Support for year-long pro-democracy protests in Hong Kong has slipped, now getting the backing of a slim majority, as the city braces for the imposition of Beijing-drafted national security legislation, a survey conducted for Reuters showed.

Protests escalated last June over a since-withdrawn Bill that would have allowed extraditions of defendants to mainland China. They later morphed into a push for greater democracy, often involving violent clashes with the police.

The protests have resumed, but with far fewer participants, since China announced plans for the security law, which has alarmed foreign governments and democracy activists in Hong Kong.

The survey conducted by the Hong Kong Public Opinion Research Institute between June 15-18 showed the legislation is opposed by a majority in the financial centre.

But the poll also showed support for protests dropping to 51% from 58% in a previous poll conducted for Reuters in March, while opposition to them rose to 34% from 28%.

“It may be psychological, because Hong Kong people see Beijing is getting more hardline,” said Ming Sing, associate professor of social sciences at Hong Kong University of Science and Technology.

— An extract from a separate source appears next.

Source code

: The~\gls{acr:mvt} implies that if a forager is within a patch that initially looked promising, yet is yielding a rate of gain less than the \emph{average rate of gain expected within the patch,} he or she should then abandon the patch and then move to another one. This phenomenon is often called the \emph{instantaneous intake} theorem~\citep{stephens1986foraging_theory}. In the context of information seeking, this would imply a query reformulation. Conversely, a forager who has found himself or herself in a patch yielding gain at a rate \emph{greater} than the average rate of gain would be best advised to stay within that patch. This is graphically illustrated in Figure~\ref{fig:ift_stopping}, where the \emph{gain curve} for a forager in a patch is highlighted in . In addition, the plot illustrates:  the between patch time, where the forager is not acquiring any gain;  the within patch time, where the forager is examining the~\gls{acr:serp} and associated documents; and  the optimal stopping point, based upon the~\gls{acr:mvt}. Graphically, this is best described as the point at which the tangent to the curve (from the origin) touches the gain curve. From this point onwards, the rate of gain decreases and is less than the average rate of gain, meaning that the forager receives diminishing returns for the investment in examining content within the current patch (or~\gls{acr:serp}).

Events on the ground also point to a loss in momentum, with most demonstrations in recent weeks attended only by hundreds and ending quickly. Police, citing coronavirus restrictions, have not given permission for rallies recently and have arrested large numbers of those who turned up anyway.

Pro-democracy labour unions and a student group last week failed to garner enough support to hold strikes against the proposed security legislation.